▶ **EXERCISE**:
For each line below that includes the word "name", make a copy.

▶ **RECORDED DATA**:

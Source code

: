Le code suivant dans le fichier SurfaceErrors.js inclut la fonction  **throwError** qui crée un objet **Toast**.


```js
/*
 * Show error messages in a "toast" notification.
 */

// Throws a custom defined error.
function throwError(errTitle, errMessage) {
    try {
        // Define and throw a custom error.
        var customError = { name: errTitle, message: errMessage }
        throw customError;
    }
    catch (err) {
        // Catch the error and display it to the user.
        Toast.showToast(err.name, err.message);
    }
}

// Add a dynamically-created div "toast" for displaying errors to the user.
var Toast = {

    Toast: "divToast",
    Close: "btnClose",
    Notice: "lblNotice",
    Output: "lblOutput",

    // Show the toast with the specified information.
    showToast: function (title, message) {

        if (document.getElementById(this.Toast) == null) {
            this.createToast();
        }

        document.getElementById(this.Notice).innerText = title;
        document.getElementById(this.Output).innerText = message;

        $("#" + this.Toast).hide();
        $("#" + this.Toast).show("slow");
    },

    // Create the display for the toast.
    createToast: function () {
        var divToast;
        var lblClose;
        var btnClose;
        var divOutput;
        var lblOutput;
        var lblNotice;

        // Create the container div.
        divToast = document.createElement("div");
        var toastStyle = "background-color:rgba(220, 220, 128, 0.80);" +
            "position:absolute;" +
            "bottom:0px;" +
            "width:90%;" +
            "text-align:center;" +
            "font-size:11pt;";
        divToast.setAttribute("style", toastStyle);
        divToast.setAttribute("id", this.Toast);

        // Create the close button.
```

▶ **OUTPUT OF THE TASK**:
        var customError = { name: errTitle, message: errMessage }
        Toast.showToast(err.name, err.message);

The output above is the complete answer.